Friday, May 25, 2018

The legitimacy of change                               

The only true aging is the erosion of one's ideals
- Ralph Nader

I once thought that early 2000s Nader quote clever, a pithy encapsulation of a large truth. But I now know it to be flawed.

Nader's words assumed a person's early ideas were correct and reflected their best character. Any later altering or even abandonment of them as life was experienced, priorities shuffled, and additional lessons learned was cast as negative diminution.

To those secretly entertaining 'uncharacteristic' political values and inclinations, I say: Come on in -- the water's fine.

I was among those who founded the Iowa Green Party and I also served as its first media coordinator. I labored to ensure our candidate Ralph Nader's position on Iowa's ballot, even traveling to St. Louis, Missouri's George Washington University to join protesters on the night of one Bush v. Gore debate. ("Let Ralph debate!" was our rallying cry.)

I later served as Iowa coordinator for Nader's 2004 independent presidential campaign.

Prior to my Nader and Green Party work, I'd been a loyal Democrat. I voted in the Marshall County, Iowa caucus and drafted a plank condemning anti-gay bigotry. Later a resident of Black Hawk County, I submitted anti-execution platform language.

I had also worked the phones for various Democrat candidates, including Sen. Tom Harkin and Bill Clinton. And I'd done volunteer work for NARAL.

I assumed -- perhaps naively, but preferring to believe the best of people -- that most Americans shared patriotic sensibilityAnd that we then we went in different partisan directions based from that common floor.

The progressive siren of sharing wealth was attractive, as I desired comfort for all. Like many, I suppose, I'd cast my lot with progressivism to ensure freedom from want.

But as I learned more about similar political experiments elsewhere in the world, both historical and contemporary, and their failures to make good on sunny-sounding theoretical promises, I understood that progressivism would surely likewise fall to ruin in America.

It would produce more suffering than it eliminated. The road to Venezuela is paved with good intentions.

I came to understand that universally equal wealth was neither practically possible nor truly desirable. Controlling mechanisms intended to cultivate it would reward under-performers and rob them of chances for individual successes.

It also would hinder those inclined toward greater effort.

Beneficial innovations and realizing the greatest good for the greatest number, I came to understand, could only be got within a system that offered equality of opportunity, not one that enforced cookie-cutter outcomes that never really worked.

I listened as my mother remembered the American mood during WWII. The robust sense of national identity, the plucky 'we're all in this, together' spirit that impelled home-front efforts like rationing and scrap metal drives that made possible our eventual triumph over fascism.

Americans then were proud of this nation, and proud to be citizens of it. I found myself wishing much more for a return to such 'we are one' patriotism than for the utopian vision of globalism.

Regardless of demographic differences, Americans of that era saluted Old Glory, honored the National Anthem, and were contemptuous of all within or without our borders who meant harm to us and our national sovereignty.

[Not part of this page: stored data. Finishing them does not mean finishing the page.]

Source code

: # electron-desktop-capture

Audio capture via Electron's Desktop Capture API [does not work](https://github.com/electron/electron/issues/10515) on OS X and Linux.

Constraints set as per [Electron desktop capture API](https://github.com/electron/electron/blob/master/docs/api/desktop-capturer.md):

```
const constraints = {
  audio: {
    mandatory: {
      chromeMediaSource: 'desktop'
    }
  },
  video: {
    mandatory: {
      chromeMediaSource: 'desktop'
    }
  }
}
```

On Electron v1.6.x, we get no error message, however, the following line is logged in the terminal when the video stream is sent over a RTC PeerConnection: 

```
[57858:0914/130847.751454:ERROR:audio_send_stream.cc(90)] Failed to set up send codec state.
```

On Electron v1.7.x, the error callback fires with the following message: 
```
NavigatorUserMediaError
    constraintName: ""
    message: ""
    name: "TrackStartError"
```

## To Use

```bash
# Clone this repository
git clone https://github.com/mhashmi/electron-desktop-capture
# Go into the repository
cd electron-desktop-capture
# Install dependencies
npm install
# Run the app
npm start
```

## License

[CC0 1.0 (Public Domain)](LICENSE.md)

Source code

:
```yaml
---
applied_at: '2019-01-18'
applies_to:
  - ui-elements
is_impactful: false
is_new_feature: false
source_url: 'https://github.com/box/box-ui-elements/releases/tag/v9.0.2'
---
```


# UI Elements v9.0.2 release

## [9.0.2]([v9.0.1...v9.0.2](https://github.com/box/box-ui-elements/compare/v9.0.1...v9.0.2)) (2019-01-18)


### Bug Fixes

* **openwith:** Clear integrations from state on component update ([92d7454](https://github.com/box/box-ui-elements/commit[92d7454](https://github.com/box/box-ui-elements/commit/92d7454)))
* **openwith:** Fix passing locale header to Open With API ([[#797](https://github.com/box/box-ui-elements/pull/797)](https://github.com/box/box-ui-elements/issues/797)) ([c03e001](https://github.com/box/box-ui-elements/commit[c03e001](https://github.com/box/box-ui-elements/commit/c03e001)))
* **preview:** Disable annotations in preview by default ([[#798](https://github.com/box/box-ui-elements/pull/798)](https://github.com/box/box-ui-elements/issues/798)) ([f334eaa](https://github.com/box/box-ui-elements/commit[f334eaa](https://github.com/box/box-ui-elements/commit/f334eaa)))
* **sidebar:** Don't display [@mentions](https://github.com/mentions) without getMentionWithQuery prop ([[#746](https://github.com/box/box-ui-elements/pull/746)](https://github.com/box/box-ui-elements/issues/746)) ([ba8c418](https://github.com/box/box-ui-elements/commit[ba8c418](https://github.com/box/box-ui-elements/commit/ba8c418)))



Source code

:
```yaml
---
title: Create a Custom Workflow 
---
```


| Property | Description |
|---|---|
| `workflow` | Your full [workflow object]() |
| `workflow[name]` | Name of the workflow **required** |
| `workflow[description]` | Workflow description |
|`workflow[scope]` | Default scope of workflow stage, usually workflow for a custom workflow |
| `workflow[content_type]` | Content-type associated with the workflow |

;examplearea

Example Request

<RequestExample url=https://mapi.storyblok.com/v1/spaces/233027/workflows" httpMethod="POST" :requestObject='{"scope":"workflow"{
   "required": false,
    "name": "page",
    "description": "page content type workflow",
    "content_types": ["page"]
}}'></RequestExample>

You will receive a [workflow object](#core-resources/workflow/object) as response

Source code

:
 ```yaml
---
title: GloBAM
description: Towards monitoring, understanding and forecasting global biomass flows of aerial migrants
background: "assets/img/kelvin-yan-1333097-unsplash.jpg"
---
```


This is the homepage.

Faith that the indivisible America of my mother's recollections should again rise, and mature reconsideration of my rosy-dory misjudgments, led me to conclude that change was only logical.

I'd had an epiphany.

Issues that had been important to me through Democrat, Green Party, and Nader days remain so, though with maturation has sometimes come reconsideration. I am now pro-life, for instance, having altered my opinion as new medical findings and my return to Catholicism dictated. 

I remain a staunch opponent of executions. (On that, I disagree with President Trump.)

Freedom of speech had for decades been my primary passion, and an article of faith among classical liberals. But given Resistance-Age Democrats' mania for speech codes, legal restrictions on 'hate speech,' stifling of public speakers, and media-advertiser boycotts calculated to silence perspectives their interest was clearly no longer mine. 

I became a Trump supporter in 2016 and wrote essays promoting his candidacy in numerous Iowa newspapers and online venues. I caucused for him in February 2017, and that November joined the tens of millions of Americans who surged to general election polling places nationwide to buoy him and our America First movement to Pennsylvania Avenue.

As his unfortunate 2017 end neared, civil libertarian columnist Nat Hentoff, for decades a promoter of Democrats and outspoken on issues like freedom of speech, racial equality, and defendants' rights, wrote that he was inclined to cast ballots in favor of Republican presidential candidates over Democrat ones. 

He reasoned the former was more likely to protect the Constitution whose guarantees he'd long advocated, whereas the latter seemed increasingly radical and set on shredding its important guarantees.

There's nothing shameful in admitting you've miscalculated. Changing opinions when the superiority of contrary reasoning becomes manifest is healthy. It indicates intellectual honesty and openness.

Re-evaluation of ideals is not erosion. But obdurate refusal to amend assumptions as appropriate is foolish.